### The input
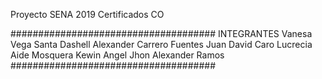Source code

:Proyecto SENA 2019
Certificados CO

#####################################
            INTEGRANTES
          Vanesa Vega Santa
    Dashell Alexander Carrero Fuentes
            Juan David Caro
        Lucrecia Aide Mosquera
             Kewin Angel
        Jhon Alexander Ramos
#####################################
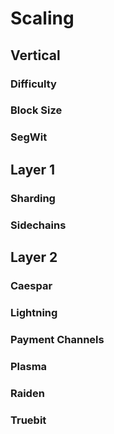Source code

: # Scaling
## Vertical 
### Difficulty
### Block Size 
### SegWit

## Layer 1
### Sharding
### Sidechains

## Layer 2
### Caespar
### Lightning 
### Payment Channels
### Plasma
### Raiden
### Truebit
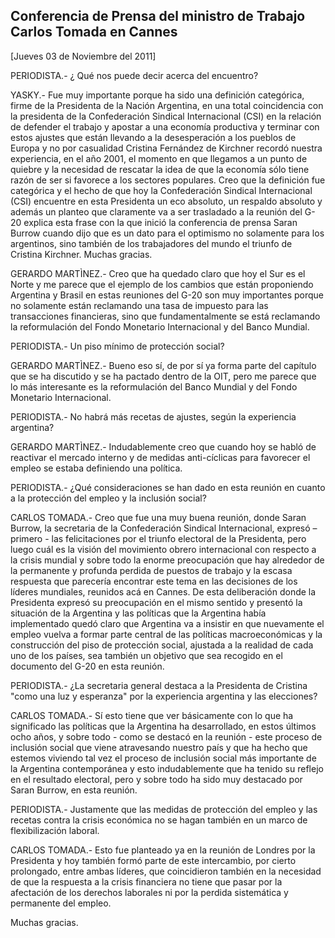 Conferencia de Prensa del ministro de Trabajo Carlos Tomada en Cannes
---------------------------------------------------------------------

[Jueves 03 de Noviembre del 2011]

PERIODISTA.- ¿ Qué nos puede decir acerca del encuentro?

YASKY.- Fue muy importante porque ha sido una definición categórica,
firme de la Presidenta de la Nación Argentina, en una total coincidencia
con la presidenta de la Confederación Sindical Internacional (CSI) en la
relación de defender el trabajo y apostar a una economía productiva y
terminar con estos ajustes que están llevando a la desesperación a los
pueblos de Europa y no por casualidad Cristina Fernández de Kirchner
recordó nuestra experiencia, en el año 2001, el momento en que llegamos
a un punto de quiebre y la necesidad de rescatar la idea de que la
economía sólo tiene razón de ser si favorece a los sectores populares.
Creo que la definición fue categórica y el hecho de que hoy la
Confederación Sindical Internacional (CSI) encuentre en esta Presidenta
un eco absoluto, un respaldo absoluto y además un planteo que claramente
va a ser trasladado a la reunión del G-20 explica esta frase con la que
inició la conferencia de prensa Saran Burrow cuando dijo que es un dato
para el optimismo no solamente para los argentinos, sino también de los
trabajadores del mundo el triunfo de Cristina Kirchner. Muchas gracias.

GERARDO MARTÌNEZ.- Creo que ha quedado claro que hoy el Sur es el Norte
y me parece que el ejemplo de los cambios que están proponiendo
Argentina y Brasil en estas reuniones del G-20 son muy importantes
porque no solamente están reclamando una tasa de impuesto para las
transacciones financieras, sino que fundamentalmente se está reclamando
la reformulación del Fondo Monetario Internacional y del Banco Mundial.

PERIODISTA.- Un piso mínimo de protección social?

GERARDO MARTÌNEZ.- Bueno eso sí, de por sí ya forma parte del capítulo
que se ha discutido y se ha pactado dentro de la OIT, pero me parece que
lo más interesante es la reformulación del Banco Mundial y del Fondo
Monetario Internacional.

PERIODISTA.- No habrá más recetas de ajustes, según la experiencia
argentina?

GERARDO MARTÌNEZ.- Indudablemente creo que cuando hoy se habló de
reactivar el mercado interno y de medidas anti-cíclicas para favorecer
el empleo se estaba definiendo una política.

PERIODISTA.- ¿Qué consideraciones se han dado en esta reunión en cuanto
a la protección del empleo y la inclusión social?

CARLOS TOMADA.- Creo que fue una muy buena reunión, donde Saran Burrow,
la secretaria de la Confederación Sindical Internacional, expresó –
primero - las felicitaciones por el triunfo electoral de la Presidenta,
pero luego cuál es la visión del movimiento obrero internacional con
respecto a la crisis mundial y sobre todo la enorme preocupación que hay
alrededor de la permanente y profunda perdida de puestos de trabajo y la
escasa respuesta que parecería encontrar este tema en las decisiones de
los líderes mundiales, reunidos acá en Cannes. De esta deliberación
donde la Presidenta expresó su preocupación en el mismo sentido y
presentó la situación de la Argentina y las políticas que la Argentina
había implementado quedó claro que Argentina va a insistir en que
nuevamente el empleo vuelva a formar parte central de las políticas
macroeconómicas y la construcción del piso de protección social,
ajustada a la realidad de cada uno de los países, sea también un
objetivo que sea recogido en el documento del G-20 en esta reunión.

PERIODISTA.- ¿La secretaria general destaca a la Presidenta de Cristina
"como una luz y esperanza" por la experiencia argentina y las
elecciones?

CARLOS TOMADA.- Sí esto tiene que ver básicamente con lo que ha
significado las políticas que la Argentina ha desarrollado, en estos
últimos ocho años, y sobre todo - como se destacó en la reunión - este
proceso de inclusión social que viene atravesando nuestro país y que ha
hecho que estemos viviendo tal vez el proceso de inclusión social más
importante de la Argentina contemporánea y esto indudablemente que ha
tenido su reflejo en el resultado electoral, pero y sobre todo ha sido
muy destacado por Saran Burrow, en esta reunión.

PERIODISTA.- Justamente que las medidas de protección del empleo y las
recetas contra la crisis económica no se hagan también en un marco de
flexibilización laboral.

CARLOS TOMADA.- Esto fue planteado ya en la reunión de Londres por la
Presidenta y hoy también formó parte de este intercambio, por cierto
prolongado, entre ambas líderes, que coincidieron también en la
necesidad de que la respuesta a la crisis financiera no tiene que pasar
por la afectación de los derechos laborales ni por la perdida
sistemática y permanente del empleo.

Muchas gracias.
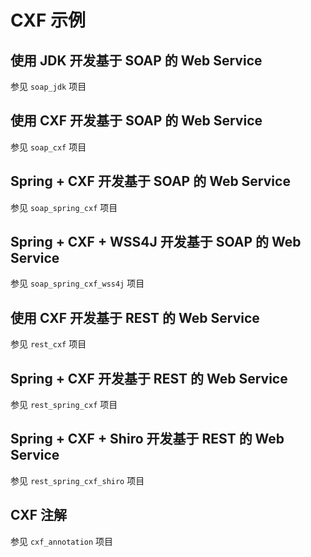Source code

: # CXF 示例

## 使用 JDK 开发基于 SOAP 的 Web Service

参见 `soap_jdk` 项目

## 使用 CXF 开发基于 SOAP 的 Web Service

参见 `soap_cxf` 项目

## Spring + CXF 开发基于 SOAP 的 Web Service

参见 `soap_spring_cxf` 项目

## Spring + CXF + WSS4J 开发基于 SOAP 的 Web Service

参见 `soap_spring_cxf_wss4j` 项目

## 使用 CXF 开发基于 REST 的 Web Service

参见 `rest_cxf` 项目

## Spring + CXF 开发基于 REST 的 Web Service

参见 `rest_spring_cxf` 项目

## Spring + CXF + Shiro 开发基于 REST 的 Web Service

参见 `rest_spring_cxf_shiro` 项目

## CXF 注解

参见 `cxf_annotation` 项目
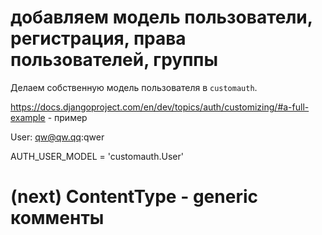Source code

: # добавляем модель пользователи, регистрация, права пользователей, группы #

Делаем собственную модель пользователя в `customauth`.

https://docs.djangoproject.com/en/dev/topics/auth/customizing/#a-full-example - пример

User: qw@qw.qq:qwer

AUTH_USER_MODEL = 'customauth.User'

# (next) ContentType - generic комменты #
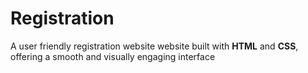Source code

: # Registration
A user friendly registration website website built with **HTML** and **CSS**, offering a smooth and visually engaging interface 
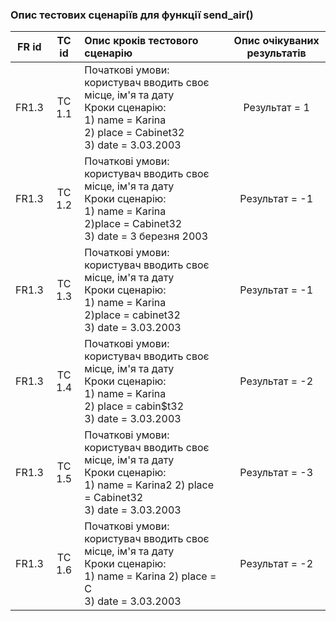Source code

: ### Опис тестових сценаріїв для функції send_air()

|FR id|	TC id	|Опис кроків тестового сценарію|	Опис очікуваних результатів|
|:-:|:-:|:-|:-:|
|FR1.3	|TC 1.1|  Початкові умови: користувач вводить своє місце, ім'я та дату<br> Кроки сценарію: <br> 1) name = Karina <br> 2) place = Cabinet32 <br> 3) date = 3.03.2003 |Результат = 1|
|FR1.3	|TC 1.2|	Початкові умови: користувач вводить своє місце, ім'я та дату<br> Кроки сценарію: <br> 1) name = Karina <br> 2)place = Cabinet32 <br> 3) date = 3 березня 2003  |Результат = -1|
|FR1.3	|TC 1.3| 	Початкові умови: користувач вводить своє місце, ім'я та дату<br> Кроки сценарію: <br> 1) name = Karina <br> 2)place = cabinet32 <br> 3) date = 3.03.2003  |Результат = -1|
|FR1.3  |TC 1.4|	Початкові умови: користувач вводить своє місце, ім'я та дату<br> Кроки сценарію: <br> 1) name = Karina <br> 2) place = cabin$t32 <br> 3) date = 3.03.2003  |Результат = -2|
|FR1.3	|TC 1.5|	Початкові умови: користувач вводить своє місце, ім'я та дату <br> Кроки сценарію: <br> 1) name = Karina2 2) place = Cabinet32 <br> 3) date = 3.03.2003 |Результат = -3|
|FR1.3	|TC 1.6|	Початкові умови: користувач вводить своє місце, ім'я та дату <br> Кроки сценарію: <br> 1) name = Karina 2) place = C <br> 3) date = 3.03.2003 |Результат = -2|
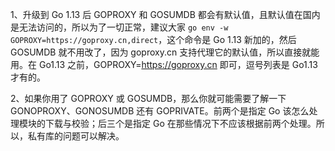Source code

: 
1、升级到 Go 1.13 后 GOPROXY 和 GOSUMDB 都会有默认值，且默认值在国内是无法访问的，所以为了一切正常，建议大家 `go env -w GOPROXY=https://goproxy.cn,direct`，这个命令是 Go 1.13 新加的，然后 GOSUMDB 就不用改了，因为 goproxy.cn 支持代理它的默认值，所以直接就能用。在 Go1.13 之前，GOPROXY=https://goproxy.cn 即可，逗号列表是 Go1.13 才有的。

2、如果你用了 GOPROXY 或 GOSUMDB，那么你就可能需要了解一下 GONOPROXY、GONOSUMDB 还有 GOPRIVATE。前两个是指定 Go 该怎么处理模块的下载与校验；后三个是指定 Go 在那些情况下不应该根据前两个处理。所以，私有库的问题可以解决。
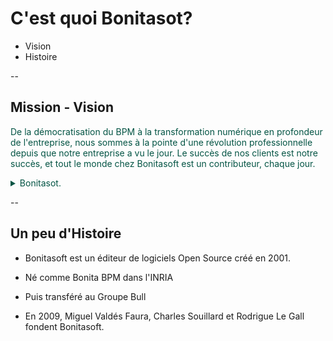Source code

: # C'est quoi Bonitasot?

* Vision <!-- .element: class="fragment fade-in-then-semi-out" -->
* Histoire <!-- .element: class="fragment fade-in-then-semi-out" -->

--

## Mission - Vision
<p style="color:#035444;">De la démocratisation du BPM à la transformation numérique en profondeur de l'entreprise, nous sommes à la pointe d'une révolution professionnelle depuis que notre entreprise a vu le jour.
Le succès de nos clients est notre succès, et tout le monde chez Bonitasoft est un contributeur, chaque jour.</p>

<details style="color:#035444;">
  <summary>Bonitasot.</summary>
  <p>https://fr.bonitasoft.com/a-propos-bonitasoft</p>
</details>

<!-- .slide: data-background-image="assets/img/bonita_bg.jpg" -->

--

## Un peu d'Histoire

* Bonitasoft est un éditeur de logiciels Open Source créé en 2001. <!-- .element: class="fragment fade-up" -->

* Né comme Bonita BPM dans l'INRIA <!-- .element: class="fragment fade-up" -->

* Puis transféré au Groupe Bull <!-- .element: class="fragment fade-up" -->

* En 2009, Miguel Valdés Faura, Charles Souillard et Rodrigue Le Gall fondent Bonitasoft. <!-- .element: class="fragment fade-up" -->
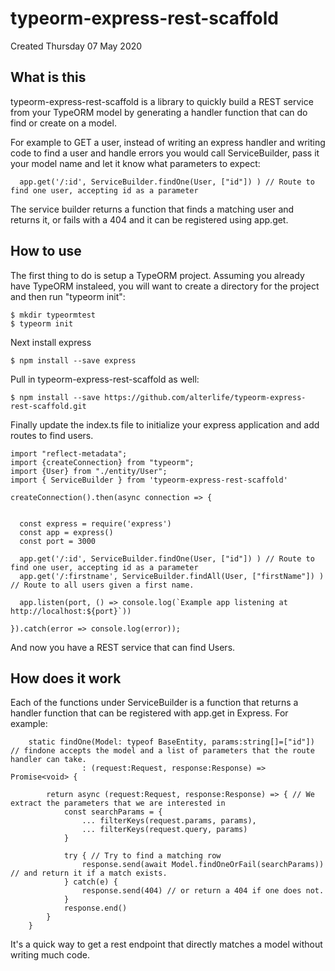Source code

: 

typeorm-express-rest-scaffold
=============================
Created Thursday 07 May 2020

What is this
------------

typeorm-express-rest-scaffold is a library to quickly build a REST service from your TypeORM model by generating a handler function that can do find or create on a model.

For example to GET a user, instead of writing an express handler and writing code to find a user and handle errors you would call ServiceBuilder, pass it your model name and let it know what parameters to expect:

	  app.get('/:id', ServiceBuilder.findOne(User, ["id"]) ) // Route to find one user, accepting id as a parameter
	  
The service builder returns a function that finds a matching user and returns it, or fails with a 404 and it can be registered using app.get.

How to use
----------

The first thing to do is setup a TypeORM project. Assuming you already have TypeORM instaleed, you will want to create a directory for the project and then run "typeorm init":

	$ mkdir typeormtest
	$ typeorm init


Next install express

	$ npm install --save express


Pull in typeorm-express-rest-scaffold as well:

	$ npm install --save https://github.com/alterlife/typeorm-express-rest-scaffold.git


Finally update the index.ts file to initialize your express application and add routes to find users.


	import "reflect-metadata";
	import {createConnection} from "typeorm";
	import {User} from "./entity/User";
	import { ServiceBuilder } from 'typeorm-express-rest-scaffold'
	
	createConnection().then(async connection => {
	
	  
	  const express = require('express')
	  const app = express()
	  const port = 3000
	
	  app.get('/:id', ServiceBuilder.findOne(User, ["id"]) ) // Route to find one user, accepting id as a parameter
	  app.get('/:firstname', ServiceBuilder.findAll(User, ["firstName"]) ) // Route to all users given a first name.
	
	  app.listen(port, () => console.log(`Example app listening at http://localhost:${port}`))
	
	}).catch(error => console.log(error));
	


And now you have a REST service that can find Users.


How does it work
----------------

Each of the functions under ServiceBuilder is a function that returns a handler function that can be registered with app.get in Express. For example:

	    static findOne(Model: typeof BaseEntity, params:string[]=["id"]) // findone accepts the model and a list of parameters that the route handler can take. 
	                : (request:Request, response:Response) => Promise<void> {
	
	        return async (request:Request, response:Response) => { // We extract the parameters that we are interested in
	            const searchParams = {
	                ... filterKeys(request.params, params),
	                ... filterKeys(request.query, params)
	            }
	
	            try { // Try to find a matching row
	                response.send(await Model.findOneOrFail(searchParams)) // and return it if a match exists.
	            } catch(e) {
	                response.send(404) // or return a 404 if one does not.
	            }
	            response.end()
	        }
	    }
	


It's a quick way to get a rest endpoint that directly matches a model without writing much code.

### Work item
Where in the records above does the word "gracias" appear? Copy each line that holds it.

### Answer to this exercise
trabajadores del mundo el triunfo de Cristina Kirchner. Muchas gracias.
Muchas gracias.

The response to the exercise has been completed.